Project P003 – Chinese Topic Modeling Tool – Sharing by WANG Yuning, Yolanda

HKUST Library Digital Scholarship DS CoLab Project P003 Students Learning Journey

Student Learning Journey

WANG Yuning, Yolanda
Year 3, BEng in Computer Science


Yolanda is one of our student interns who actively participated in our project about developing a Chinese Topic Modeling Tool during the 2024/25 Fall Semester (Sep-Dec 2024). See below the words from Yolanda regarding her experience on this project!

In this project, I’m responsible for developing a topic modeling tool that focused on Chinese text. This was also my first time to build web tool. After comprehensive evaluation and testing, we chose the BERTopic framework for doing the topic modeling task because it takes advantage of several language-specific models to improve adaptability and performance in processing Chinese text.

At the end, we developed key features include robust visualization capabilities that facilitate intuitive exploration of topic distributions, as well as extensive customization options. Users can adjust training parameters, manage stop words, and customize display settings to suit specific analytical needs. In addition, our tool supports various export options, allowing seamless integration into various workflows. We hope that our work could contribute to the field of natural language processing by providing a flexible and user-friendly tool for topic modeling in Chinese, promoting deeper insights and understanding of textual data.

1. Overview 

The Chinese topic modeling tool we developed comprises a user-friendly interface built on Streamlit, divided into two primary components: the main page and the sidebar.

1.1 Main Page

  • Model Upload: Users can upload their pre-trained models for immediate use.
  • Visualization: The page supports dynamic visualizations of topics, allowing users to explore the results interactively.
  • Model Export: Users can export trained models for further analysis or integration into other applications.
  • Prediction with New Data: The tool enables predictions on new datasets, facilitating real-time analysis and insights.
  • Topic-over-Time Analysis: This feature allows users to observe how topics evolve over time, providing valuable context for longitudinal studies.
overview
Fig.1: Overview of our Chinese Topic Modeling Tool

1.2 Sidebar

  • Parameter Settings: Users can adjust various training parameters to optimize model performance based on their specific needs.
  • Customization Options: The sidebar allows customization of topic displays, including the selection of relevant visual elements.
  • Reset and Upload of the Model: Users can easily reset the model or upload new versions to refine their analyses without hassle.

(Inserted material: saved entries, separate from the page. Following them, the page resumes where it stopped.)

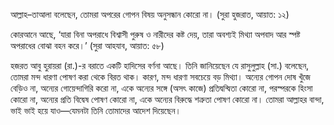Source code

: আল্লাহ–তাআলা বলেছেন, তোমরা অপরের গোপন বিষয় অনুসন্ধান কোরো না। (সুরা হুজরাত, আয়াত: ১২)

কোরআনে আছে, ‘যারা বিনা অপরাধে বিশ্বাসী পুরুষ ও নারীদের কষ্ট দেয়, তারা অবশ্যই মিথ্যা অপবাদ আর স্পষ্ট অপরাধের বোঝা বহন করে।’ (সুরা আহযাব, আয়াত: ৫৮)

হজরত আবু হুরায়রা (রা.)-র বরাতে একটি হাদিসের বর্ণনা আছে। তিনি জানিয়েছেন যে রাসুলুল্লাহ (সা.) বলেছেন, তোমরা মন্দ ধারণা পোষণ করা থেকে বিরত থাক। কারণ, মন্দ ধারণা সবচেয়ে বড় মিথ্যা। অন্যের গোপন দোষ খুঁজে বেড়িও না, অন্যের গোয়েন্দাগিরি করো না, একে অন্যের সঙ্গে (অসৎ কাজে) প্রতিদ্বন্দ্বিতা কোরো না, পরস্পরকে হিংসা কোরো না, অন্যের প্রতি বিদ্বেষ পোষণ কোরো না, একে অন্যের বিরুদ্ধে শত্রুতা পোষণ কোরো না। তোমরা আল্লাহর বান্দা, ভাই ভাই হয়ে যাও—যেমনটা তিনি তোমাদের আদেশ দিয়েছেন।
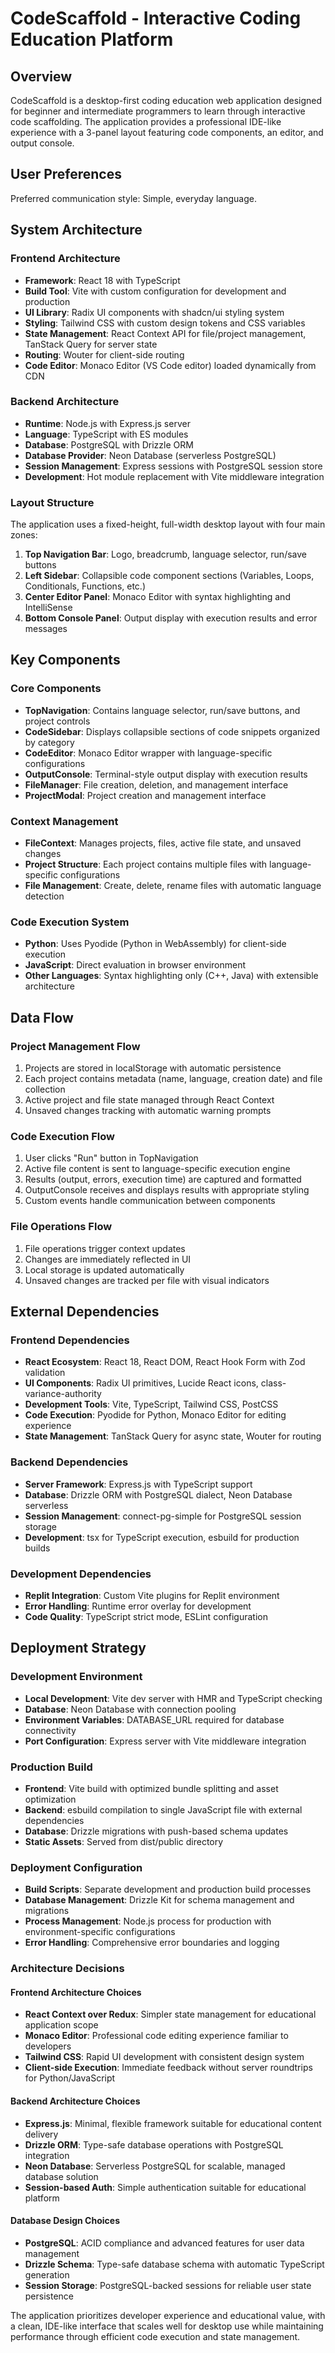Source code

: # CodeScaffold - Interactive Coding Education Platform

## Overview

CodeScaffold is a desktop-first coding education web application designed for beginner and intermediate programmers to learn through interactive code scaffolding. The application provides a professional IDE-like experience with a 3-panel layout featuring code components, an editor, and output console.

## User Preferences

Preferred communication style: Simple, everyday language.

## System Architecture

### Frontend Architecture
- **Framework**: React 18 with TypeScript
- **Build Tool**: Vite with custom configuration for development and production
- **UI Library**: Radix UI components with shadcn/ui styling system
- **Styling**: Tailwind CSS with custom design tokens and CSS variables
- **State Management**: React Context API for file/project management, TanStack Query for server state
- **Routing**: Wouter for client-side routing
- **Code Editor**: Monaco Editor (VS Code editor) loaded dynamically from CDN

### Backend Architecture
- **Runtime**: Node.js with Express.js server
- **Language**: TypeScript with ES modules
- **Database**: PostgreSQL with Drizzle ORM
- **Database Provider**: Neon Database (serverless PostgreSQL)
- **Session Management**: Express sessions with PostgreSQL session store
- **Development**: Hot module replacement with Vite middleware integration

### Layout Structure
The application uses a fixed-height, full-width desktop layout with four main zones:
1. **Top Navigation Bar**: Logo, breadcrumb, language selector, run/save buttons
2. **Left Sidebar**: Collapsible code component sections (Variables, Loops, Conditionals, Functions, etc.)
3. **Center Editor Panel**: Monaco Editor with syntax highlighting and IntelliSense
4. **Bottom Console Panel**: Output display with execution results and error messages

## Key Components

### Core Components
- **TopNavigation**: Contains language selector, run/save buttons, and project controls
- **CodeSidebar**: Displays collapsible sections of code snippets organized by category
- **CodeEditor**: Monaco Editor wrapper with language-specific configurations
- **OutputConsole**: Terminal-style output display with execution results
- **FileManager**: File creation, deletion, and management interface
- **ProjectModal**: Project creation and management interface

### Context Management
- **FileContext**: Manages projects, files, active file state, and unsaved changes
- **Project Structure**: Each project contains multiple files with language-specific configurations
- **File Management**: Create, delete, rename files with automatic language detection

### Code Execution System
- **Python**: Uses Pyodide (Python in WebAssembly) for client-side execution
- **JavaScript**: Direct evaluation in browser environment
- **Other Languages**: Syntax highlighting only (C++, Java) with extensible architecture

## Data Flow

### Project Management Flow
1. Projects are stored in localStorage with automatic persistence
2. Each project contains metadata (name, language, creation date) and file collection
3. Active project and file state managed through React Context
4. Unsaved changes tracking with automatic warning prompts

### Code Execution Flow
1. User clicks "Run" button in TopNavigation
2. Active file content is sent to language-specific execution engine
3. Results (output, errors, execution time) are captured and formatted
4. OutputConsole receives and displays results with appropriate styling
5. Custom events handle communication between components

### File Operations Flow
1. File operations trigger context updates
2. Changes are immediately reflected in UI
3. Local storage is updated automatically
4. Unsaved changes are tracked per file with visual indicators

## External Dependencies

### Frontend Dependencies
- **React Ecosystem**: React 18, React DOM, React Hook Form with Zod validation
- **UI Components**: Radix UI primitives, Lucide React icons, class-variance-authority
- **Development Tools**: Vite, TypeScript, Tailwind CSS, PostCSS
- **Code Execution**: Pyodide for Python, Monaco Editor for editing experience
- **State Management**: TanStack Query for async state, Wouter for routing

### Backend Dependencies
- **Server Framework**: Express.js with TypeScript support
- **Database**: Drizzle ORM with PostgreSQL dialect, Neon Database serverless
- **Session Management**: connect-pg-simple for PostgreSQL session storage
- **Development**: tsx for TypeScript execution, esbuild for production builds

### Development Dependencies
- **Replit Integration**: Custom Vite plugins for Replit environment
- **Error Handling**: Runtime error overlay for development
- **Code Quality**: TypeScript strict mode, ESLint configuration

## Deployment Strategy

### Development Environment
- **Local Development**: Vite dev server with HMR and TypeScript checking
- **Database**: Neon Database with connection pooling
- **Environment Variables**: DATABASE_URL required for database connectivity
- **Port Configuration**: Express server with Vite middleware integration

### Production Build
- **Frontend**: Vite build with optimized bundle splitting and asset optimization
- **Backend**: esbuild compilation to single JavaScript file with external dependencies
- **Database**: Drizzle migrations with push-based schema updates
- **Static Assets**: Served from dist/public directory

### Deployment Configuration
- **Build Scripts**: Separate development and production build processes
- **Database Management**: Drizzle Kit for schema management and migrations
- **Process Management**: Node.js process for production with environment-specific configurations
- **Error Handling**: Comprehensive error boundaries and logging

### Architecture Decisions

#### Frontend Architecture Choices
- **React Context over Redux**: Simpler state management for educational application scope
- **Monaco Editor**: Professional code editing experience familiar to developers
- **Tailwind CSS**: Rapid UI development with consistent design system
- **Client-side Execution**: Immediate feedback without server roundtrips for Python/JavaScript

#### Backend Architecture Choices
- **Express.js**: Minimal, flexible framework suitable for educational content delivery
- **Drizzle ORM**: Type-safe database operations with PostgreSQL integration
- **Neon Database**: Serverless PostgreSQL for scalable, managed database solution
- **Session-based Auth**: Simple authentication suitable for educational platform

#### Database Design Choices
- **PostgreSQL**: ACID compliance and advanced features for user data management
- **Drizzle Schema**: Type-safe database schema with automatic TypeScript generation
- **Session Storage**: PostgreSQL-backed sessions for reliable user state persistence

The application prioritizes developer experience and educational value, with a clean, IDE-like interface that scales well for desktop use while maintaining performance through efficient code execution and state management.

2. Preliminary Research on Topic Modeling

This preliminary study is a crucial phase in our project as it establishes a solid foundation for the subsequent development of our Topic Modeling Web Tool. By understanding the theoretical background and assessing existing resources for suitable modeling techniques, we are better positioned to create a tool that is not only effective, but also customized to semantic characteristics of different languages. This comprehensive field study ensures that our development process is informed, strategic, and aligned with current trends in topic modeling research.

2.1 Basic Knowledge of Topic Model

Prior to this, I didn’t know anything about topic modeling. This project provided me with the opportunity to research and understand its theoretical foundations and existing techniques. Below is the summary of what I’ve learnt.

2.1.1 Concepts

Purpose of topic modeling: Identify and categorize topics within a collection of documents

MechanismCommon Algorithms
Step 1: Analyze the words
Step 2: Determine pattern of co-occurrence
Step 3: Infer the underlying topics
• Latent Dirichlet Allocation (LDA)
• Non-Negative Matrix Factorization (NMF)
• Latent Semantic Analysis (LSA)

2.1.2 Differences from text classification

To further identify the specific features of topic modeling against other language-related tools, we are asked to comparing the differences between topic modeling and text classification before rolling up our sleeves to get start developing our own tool. Figure 2 concluded the differences I found.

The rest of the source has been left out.